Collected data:
※ ※ ※

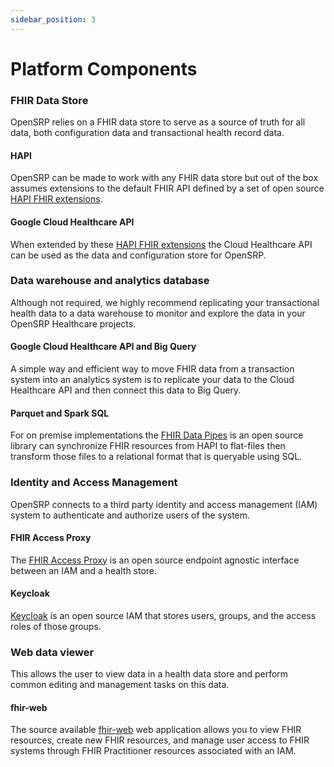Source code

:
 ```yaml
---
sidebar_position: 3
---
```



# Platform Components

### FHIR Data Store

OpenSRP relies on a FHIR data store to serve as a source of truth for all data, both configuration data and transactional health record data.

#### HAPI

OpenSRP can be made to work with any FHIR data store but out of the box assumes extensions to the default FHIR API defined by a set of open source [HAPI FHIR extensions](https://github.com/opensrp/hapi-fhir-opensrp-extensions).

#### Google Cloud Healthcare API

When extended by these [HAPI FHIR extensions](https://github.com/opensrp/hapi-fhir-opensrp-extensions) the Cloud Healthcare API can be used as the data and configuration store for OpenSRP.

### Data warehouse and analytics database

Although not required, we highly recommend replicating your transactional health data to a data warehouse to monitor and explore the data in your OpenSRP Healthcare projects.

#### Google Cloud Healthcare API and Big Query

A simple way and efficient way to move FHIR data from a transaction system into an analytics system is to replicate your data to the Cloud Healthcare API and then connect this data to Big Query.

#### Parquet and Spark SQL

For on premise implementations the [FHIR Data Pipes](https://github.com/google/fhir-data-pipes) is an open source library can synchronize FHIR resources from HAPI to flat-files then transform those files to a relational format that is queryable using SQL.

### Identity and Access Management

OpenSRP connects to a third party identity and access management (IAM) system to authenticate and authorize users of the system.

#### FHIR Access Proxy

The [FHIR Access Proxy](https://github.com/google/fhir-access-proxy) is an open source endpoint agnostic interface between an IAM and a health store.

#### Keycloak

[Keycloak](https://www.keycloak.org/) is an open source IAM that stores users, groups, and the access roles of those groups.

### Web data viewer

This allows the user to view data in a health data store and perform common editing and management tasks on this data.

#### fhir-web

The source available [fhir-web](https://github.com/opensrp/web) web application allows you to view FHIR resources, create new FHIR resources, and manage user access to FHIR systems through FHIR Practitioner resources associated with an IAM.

※ ※ ※

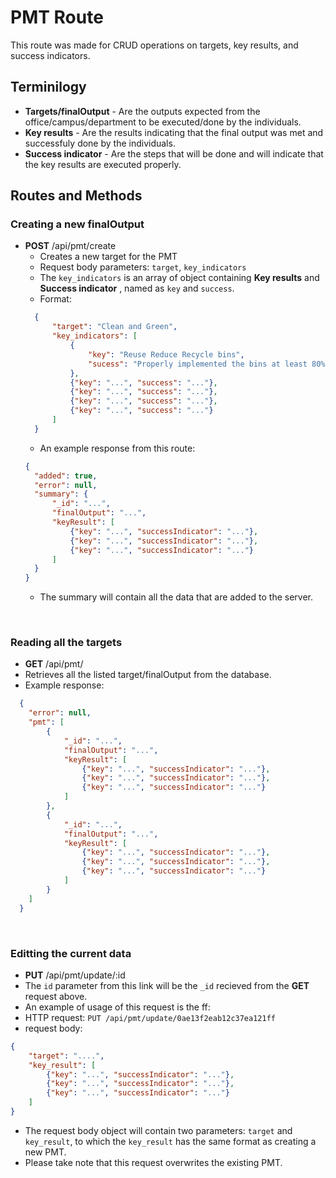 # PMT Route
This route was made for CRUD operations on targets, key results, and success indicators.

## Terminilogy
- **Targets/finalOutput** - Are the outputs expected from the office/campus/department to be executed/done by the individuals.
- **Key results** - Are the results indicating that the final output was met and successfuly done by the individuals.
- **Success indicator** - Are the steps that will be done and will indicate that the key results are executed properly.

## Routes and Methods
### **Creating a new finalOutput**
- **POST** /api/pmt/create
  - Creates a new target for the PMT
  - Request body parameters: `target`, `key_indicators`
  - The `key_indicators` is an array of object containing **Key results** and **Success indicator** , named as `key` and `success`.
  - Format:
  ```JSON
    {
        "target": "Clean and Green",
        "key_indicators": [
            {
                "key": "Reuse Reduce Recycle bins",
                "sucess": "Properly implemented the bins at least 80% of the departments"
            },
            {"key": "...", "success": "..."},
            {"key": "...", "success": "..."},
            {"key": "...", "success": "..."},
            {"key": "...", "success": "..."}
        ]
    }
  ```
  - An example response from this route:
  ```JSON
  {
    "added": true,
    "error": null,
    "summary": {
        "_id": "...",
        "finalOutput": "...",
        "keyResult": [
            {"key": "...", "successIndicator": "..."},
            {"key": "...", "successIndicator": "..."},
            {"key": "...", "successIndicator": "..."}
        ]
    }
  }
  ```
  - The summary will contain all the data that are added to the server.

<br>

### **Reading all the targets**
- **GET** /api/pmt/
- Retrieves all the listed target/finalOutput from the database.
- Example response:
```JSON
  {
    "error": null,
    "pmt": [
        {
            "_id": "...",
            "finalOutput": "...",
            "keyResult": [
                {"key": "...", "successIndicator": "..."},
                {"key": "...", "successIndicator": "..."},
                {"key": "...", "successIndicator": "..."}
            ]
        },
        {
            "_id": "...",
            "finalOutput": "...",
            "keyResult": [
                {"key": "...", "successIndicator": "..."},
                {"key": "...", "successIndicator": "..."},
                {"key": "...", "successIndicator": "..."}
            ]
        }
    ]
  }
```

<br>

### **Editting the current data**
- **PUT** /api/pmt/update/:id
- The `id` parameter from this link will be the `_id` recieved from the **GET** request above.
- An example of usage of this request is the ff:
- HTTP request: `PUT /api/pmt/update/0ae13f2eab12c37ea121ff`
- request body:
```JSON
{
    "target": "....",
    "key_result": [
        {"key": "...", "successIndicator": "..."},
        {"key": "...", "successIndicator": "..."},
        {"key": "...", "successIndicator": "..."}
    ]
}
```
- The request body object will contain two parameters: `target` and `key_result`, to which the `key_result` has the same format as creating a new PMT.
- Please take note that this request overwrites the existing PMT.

※ ※ ※

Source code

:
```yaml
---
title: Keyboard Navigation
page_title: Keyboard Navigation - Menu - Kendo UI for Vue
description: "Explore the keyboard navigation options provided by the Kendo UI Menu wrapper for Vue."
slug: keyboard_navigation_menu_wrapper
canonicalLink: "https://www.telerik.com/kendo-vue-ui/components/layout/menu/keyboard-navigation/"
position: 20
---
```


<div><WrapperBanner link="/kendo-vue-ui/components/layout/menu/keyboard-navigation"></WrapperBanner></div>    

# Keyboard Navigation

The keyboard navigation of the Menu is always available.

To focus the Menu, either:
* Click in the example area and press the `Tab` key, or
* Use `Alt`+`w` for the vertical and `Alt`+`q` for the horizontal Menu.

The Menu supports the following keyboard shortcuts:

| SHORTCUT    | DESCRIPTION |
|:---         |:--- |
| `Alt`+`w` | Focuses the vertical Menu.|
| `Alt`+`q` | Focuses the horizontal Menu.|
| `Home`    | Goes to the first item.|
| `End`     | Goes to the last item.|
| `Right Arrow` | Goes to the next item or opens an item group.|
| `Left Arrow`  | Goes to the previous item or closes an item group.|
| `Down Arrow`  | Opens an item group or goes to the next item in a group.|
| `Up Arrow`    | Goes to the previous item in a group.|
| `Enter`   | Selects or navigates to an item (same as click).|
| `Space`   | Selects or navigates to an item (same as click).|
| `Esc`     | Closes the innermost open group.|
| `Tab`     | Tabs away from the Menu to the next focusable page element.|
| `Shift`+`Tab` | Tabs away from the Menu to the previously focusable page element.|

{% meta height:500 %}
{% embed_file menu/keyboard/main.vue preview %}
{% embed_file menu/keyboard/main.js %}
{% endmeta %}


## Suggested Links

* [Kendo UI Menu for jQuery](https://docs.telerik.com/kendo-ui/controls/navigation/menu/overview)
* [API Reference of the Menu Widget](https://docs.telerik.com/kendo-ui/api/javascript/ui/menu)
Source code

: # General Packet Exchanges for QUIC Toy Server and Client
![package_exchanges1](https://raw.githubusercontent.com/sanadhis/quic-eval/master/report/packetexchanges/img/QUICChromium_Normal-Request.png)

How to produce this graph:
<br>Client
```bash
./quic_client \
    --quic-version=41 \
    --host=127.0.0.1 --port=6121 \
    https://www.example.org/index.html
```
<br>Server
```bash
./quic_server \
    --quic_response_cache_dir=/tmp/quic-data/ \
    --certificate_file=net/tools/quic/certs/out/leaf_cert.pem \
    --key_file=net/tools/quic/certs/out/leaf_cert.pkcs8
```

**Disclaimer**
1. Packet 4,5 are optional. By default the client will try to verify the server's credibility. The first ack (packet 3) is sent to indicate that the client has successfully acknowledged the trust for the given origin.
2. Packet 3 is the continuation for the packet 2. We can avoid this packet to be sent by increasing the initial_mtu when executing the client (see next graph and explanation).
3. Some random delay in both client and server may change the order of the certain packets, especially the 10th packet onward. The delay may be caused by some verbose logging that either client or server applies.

※ ※ ※

* [Work instruction]: Each line that includes the string "database" should be copied from the data.

* [Answer section]:
### Data warehouse and analytics database
- Retrieves all the listed target/finalOutput from the database.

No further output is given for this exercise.